After locating the line with "FT8 is a digital" in the data that follows, return it and every later line exactly, up to and including the line with "- Symbol period".

Records from a data collection:
________________________

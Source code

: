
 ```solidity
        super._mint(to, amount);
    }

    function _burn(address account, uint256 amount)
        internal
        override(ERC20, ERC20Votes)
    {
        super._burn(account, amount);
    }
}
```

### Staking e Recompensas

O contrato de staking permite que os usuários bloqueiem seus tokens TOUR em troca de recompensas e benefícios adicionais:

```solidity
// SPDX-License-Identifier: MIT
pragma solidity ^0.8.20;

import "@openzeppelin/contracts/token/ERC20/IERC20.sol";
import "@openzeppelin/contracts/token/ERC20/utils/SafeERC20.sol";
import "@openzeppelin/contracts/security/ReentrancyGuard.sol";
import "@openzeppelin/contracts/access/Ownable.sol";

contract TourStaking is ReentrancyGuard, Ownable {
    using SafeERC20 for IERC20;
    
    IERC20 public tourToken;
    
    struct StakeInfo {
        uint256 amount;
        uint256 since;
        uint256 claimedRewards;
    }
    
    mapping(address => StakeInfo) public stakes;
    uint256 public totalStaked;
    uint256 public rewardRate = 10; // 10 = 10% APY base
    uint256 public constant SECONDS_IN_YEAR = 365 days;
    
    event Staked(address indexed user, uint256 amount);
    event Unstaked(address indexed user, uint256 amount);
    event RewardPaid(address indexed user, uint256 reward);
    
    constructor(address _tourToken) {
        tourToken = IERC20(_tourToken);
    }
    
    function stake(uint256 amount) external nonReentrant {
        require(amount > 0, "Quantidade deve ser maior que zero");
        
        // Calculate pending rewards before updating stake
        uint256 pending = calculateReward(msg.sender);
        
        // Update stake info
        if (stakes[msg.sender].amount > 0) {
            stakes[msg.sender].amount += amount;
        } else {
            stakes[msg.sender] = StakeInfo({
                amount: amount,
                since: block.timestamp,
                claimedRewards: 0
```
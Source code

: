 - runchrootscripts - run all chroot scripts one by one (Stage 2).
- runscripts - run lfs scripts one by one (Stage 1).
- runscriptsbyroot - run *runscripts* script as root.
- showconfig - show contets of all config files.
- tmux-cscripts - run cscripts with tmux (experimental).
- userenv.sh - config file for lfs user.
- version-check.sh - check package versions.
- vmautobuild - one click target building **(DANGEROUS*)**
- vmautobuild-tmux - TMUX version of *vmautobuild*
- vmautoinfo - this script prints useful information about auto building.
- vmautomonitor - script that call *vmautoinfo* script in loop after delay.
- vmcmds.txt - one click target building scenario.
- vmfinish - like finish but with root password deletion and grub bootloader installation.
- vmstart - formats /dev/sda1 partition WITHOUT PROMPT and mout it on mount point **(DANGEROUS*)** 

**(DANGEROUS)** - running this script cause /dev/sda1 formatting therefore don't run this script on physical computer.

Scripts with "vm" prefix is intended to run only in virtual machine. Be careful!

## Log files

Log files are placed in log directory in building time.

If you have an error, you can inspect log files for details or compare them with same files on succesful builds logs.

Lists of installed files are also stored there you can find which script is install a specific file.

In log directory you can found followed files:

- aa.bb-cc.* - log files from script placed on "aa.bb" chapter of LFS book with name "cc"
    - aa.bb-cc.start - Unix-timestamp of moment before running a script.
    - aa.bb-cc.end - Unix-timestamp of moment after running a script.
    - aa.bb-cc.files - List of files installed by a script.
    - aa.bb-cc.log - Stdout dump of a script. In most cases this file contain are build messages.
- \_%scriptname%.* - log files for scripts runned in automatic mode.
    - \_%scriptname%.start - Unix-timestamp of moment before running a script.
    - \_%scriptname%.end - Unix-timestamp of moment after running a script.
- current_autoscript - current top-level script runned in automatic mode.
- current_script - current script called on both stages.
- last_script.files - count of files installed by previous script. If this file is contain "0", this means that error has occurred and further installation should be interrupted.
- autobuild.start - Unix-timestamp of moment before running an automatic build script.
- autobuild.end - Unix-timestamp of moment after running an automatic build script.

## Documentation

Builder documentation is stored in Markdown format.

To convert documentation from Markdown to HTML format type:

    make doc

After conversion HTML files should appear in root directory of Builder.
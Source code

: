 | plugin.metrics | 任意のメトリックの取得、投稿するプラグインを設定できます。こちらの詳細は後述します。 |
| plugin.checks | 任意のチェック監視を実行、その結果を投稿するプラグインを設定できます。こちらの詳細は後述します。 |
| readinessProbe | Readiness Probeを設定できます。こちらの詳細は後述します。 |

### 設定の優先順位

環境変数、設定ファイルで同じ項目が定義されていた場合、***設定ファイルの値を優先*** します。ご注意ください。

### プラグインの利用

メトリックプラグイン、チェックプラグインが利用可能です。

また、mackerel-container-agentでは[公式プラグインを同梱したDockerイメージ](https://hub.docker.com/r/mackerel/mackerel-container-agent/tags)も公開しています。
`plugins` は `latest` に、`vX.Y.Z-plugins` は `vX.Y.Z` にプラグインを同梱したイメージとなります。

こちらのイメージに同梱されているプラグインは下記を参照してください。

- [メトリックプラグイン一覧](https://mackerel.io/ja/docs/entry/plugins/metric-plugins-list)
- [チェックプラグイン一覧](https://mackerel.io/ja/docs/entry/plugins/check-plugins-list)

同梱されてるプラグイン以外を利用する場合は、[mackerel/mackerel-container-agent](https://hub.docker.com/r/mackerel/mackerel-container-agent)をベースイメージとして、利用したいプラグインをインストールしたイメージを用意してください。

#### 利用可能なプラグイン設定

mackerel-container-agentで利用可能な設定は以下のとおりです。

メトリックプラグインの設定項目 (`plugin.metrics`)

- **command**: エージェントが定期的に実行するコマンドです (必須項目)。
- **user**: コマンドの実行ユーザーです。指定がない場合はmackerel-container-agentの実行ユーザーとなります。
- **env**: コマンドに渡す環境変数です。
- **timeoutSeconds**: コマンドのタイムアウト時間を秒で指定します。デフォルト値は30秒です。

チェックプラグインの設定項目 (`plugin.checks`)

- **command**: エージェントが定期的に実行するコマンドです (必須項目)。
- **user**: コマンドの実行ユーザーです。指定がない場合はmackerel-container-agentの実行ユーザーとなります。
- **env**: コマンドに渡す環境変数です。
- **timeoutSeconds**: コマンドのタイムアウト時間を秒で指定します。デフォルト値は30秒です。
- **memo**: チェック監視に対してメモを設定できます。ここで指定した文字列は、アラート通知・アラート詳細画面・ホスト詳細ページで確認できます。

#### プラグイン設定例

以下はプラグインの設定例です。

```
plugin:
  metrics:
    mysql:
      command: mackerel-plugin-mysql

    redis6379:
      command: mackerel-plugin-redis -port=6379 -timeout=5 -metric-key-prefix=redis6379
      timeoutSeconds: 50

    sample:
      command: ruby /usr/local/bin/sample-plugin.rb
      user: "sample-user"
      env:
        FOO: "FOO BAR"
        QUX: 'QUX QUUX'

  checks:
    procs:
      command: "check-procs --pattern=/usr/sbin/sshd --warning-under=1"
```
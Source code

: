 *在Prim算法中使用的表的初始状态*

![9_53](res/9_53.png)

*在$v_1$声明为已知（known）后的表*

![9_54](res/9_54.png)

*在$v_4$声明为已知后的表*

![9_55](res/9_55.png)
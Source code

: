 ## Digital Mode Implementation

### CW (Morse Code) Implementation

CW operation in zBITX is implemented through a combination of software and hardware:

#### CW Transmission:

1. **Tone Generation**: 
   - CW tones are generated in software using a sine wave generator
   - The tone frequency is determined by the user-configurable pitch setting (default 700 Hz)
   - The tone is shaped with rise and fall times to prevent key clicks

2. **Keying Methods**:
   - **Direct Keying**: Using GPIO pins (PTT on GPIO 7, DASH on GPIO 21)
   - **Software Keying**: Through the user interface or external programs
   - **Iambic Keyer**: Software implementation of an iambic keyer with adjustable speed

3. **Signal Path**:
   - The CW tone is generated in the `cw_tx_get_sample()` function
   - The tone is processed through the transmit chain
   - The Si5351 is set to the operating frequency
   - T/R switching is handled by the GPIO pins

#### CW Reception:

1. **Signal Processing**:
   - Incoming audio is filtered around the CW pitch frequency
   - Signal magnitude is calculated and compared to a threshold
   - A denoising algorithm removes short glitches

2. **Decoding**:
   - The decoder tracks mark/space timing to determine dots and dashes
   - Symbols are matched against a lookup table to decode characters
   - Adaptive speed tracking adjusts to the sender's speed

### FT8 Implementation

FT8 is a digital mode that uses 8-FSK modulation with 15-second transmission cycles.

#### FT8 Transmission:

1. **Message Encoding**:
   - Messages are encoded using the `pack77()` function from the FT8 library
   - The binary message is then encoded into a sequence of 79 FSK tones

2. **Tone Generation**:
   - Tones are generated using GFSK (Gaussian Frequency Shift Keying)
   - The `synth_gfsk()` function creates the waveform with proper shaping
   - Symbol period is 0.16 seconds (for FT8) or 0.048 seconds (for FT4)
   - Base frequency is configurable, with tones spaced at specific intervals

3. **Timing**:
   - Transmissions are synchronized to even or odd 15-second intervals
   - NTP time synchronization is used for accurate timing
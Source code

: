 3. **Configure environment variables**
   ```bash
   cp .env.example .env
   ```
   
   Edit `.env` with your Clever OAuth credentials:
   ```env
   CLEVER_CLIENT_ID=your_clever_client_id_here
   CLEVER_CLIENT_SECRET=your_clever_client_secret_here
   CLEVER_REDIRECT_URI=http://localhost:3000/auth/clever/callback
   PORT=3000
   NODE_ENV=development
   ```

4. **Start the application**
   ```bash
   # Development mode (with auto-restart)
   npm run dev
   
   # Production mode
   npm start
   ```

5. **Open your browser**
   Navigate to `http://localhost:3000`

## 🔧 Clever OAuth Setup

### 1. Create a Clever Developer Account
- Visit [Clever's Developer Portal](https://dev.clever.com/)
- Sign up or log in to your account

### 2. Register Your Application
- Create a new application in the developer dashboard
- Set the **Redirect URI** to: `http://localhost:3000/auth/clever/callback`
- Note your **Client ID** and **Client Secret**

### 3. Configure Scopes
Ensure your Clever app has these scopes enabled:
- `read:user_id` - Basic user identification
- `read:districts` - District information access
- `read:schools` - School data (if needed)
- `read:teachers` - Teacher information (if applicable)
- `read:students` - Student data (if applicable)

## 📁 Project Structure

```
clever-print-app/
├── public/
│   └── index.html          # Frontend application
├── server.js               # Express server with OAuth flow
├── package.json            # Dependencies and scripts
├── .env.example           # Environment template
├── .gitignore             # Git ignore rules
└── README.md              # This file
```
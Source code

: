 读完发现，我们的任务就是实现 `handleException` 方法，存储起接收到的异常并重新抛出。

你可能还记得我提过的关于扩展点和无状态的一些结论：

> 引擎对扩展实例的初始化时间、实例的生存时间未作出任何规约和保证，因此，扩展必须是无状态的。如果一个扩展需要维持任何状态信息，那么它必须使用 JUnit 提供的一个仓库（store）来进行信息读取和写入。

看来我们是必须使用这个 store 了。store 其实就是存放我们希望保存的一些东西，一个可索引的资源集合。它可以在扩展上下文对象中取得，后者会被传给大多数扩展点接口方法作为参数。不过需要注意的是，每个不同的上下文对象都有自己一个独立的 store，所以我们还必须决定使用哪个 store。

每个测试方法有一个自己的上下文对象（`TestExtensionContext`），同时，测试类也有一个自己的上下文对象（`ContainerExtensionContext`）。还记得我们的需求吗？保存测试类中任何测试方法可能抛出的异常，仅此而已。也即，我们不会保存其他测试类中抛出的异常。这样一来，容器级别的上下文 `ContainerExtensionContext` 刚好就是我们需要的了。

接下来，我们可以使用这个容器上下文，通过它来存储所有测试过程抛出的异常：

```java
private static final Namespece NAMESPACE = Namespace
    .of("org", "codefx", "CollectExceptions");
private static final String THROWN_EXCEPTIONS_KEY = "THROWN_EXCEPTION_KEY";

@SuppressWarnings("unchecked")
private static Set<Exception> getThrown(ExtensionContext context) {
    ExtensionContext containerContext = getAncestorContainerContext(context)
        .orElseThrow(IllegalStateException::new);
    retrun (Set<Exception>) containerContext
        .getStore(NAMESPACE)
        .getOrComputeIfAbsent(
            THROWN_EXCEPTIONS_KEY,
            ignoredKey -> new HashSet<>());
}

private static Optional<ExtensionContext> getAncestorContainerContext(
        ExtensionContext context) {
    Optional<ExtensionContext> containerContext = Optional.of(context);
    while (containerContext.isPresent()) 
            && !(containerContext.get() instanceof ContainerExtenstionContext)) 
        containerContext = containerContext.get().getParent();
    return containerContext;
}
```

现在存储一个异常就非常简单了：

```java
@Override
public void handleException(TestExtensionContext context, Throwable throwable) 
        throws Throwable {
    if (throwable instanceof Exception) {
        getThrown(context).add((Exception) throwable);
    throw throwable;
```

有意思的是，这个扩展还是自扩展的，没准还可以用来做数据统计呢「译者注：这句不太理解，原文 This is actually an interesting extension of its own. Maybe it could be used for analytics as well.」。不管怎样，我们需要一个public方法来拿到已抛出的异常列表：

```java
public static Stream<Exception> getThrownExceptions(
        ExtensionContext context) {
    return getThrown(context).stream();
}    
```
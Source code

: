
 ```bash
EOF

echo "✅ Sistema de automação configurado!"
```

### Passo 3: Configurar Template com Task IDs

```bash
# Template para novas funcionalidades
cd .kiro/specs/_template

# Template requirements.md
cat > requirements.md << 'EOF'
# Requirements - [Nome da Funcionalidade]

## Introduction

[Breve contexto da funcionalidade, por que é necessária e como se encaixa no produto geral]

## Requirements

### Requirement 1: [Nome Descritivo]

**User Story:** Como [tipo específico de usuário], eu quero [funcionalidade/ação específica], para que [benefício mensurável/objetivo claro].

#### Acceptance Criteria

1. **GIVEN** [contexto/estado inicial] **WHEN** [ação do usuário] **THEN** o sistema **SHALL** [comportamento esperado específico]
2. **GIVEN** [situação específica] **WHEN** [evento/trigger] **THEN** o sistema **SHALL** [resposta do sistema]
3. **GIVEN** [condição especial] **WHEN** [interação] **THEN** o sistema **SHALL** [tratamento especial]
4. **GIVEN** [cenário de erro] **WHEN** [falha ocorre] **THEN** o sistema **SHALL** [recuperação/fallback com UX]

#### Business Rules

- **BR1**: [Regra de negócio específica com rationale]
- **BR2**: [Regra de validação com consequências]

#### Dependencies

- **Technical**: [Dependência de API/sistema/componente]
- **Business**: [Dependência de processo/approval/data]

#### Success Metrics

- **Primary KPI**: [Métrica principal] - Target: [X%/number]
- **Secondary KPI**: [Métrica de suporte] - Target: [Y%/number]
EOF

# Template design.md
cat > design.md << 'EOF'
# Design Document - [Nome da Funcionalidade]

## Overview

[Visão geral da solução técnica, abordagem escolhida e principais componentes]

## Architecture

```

________________________

- Completed exercise -
FT8 is a digital mode that uses 8-FSK modulation with 15-second transmission cycles.

#### FT8 Transmission:

1. **Message Encoding**:
   - Messages are encoded using the `pack77()` function from the FT8 library
   - The binary message is then encoded into a sequence of 79 FSK tones

2. **Tone Generation**:
   - Tones are generated using GFSK (Gaussian Frequency Shift Keying)
   - The `synth_gfsk()` function creates the waveform with proper shaping
   - Symbol period is 0.16 seconds (for FT8) or 0.048 seconds (for FT4)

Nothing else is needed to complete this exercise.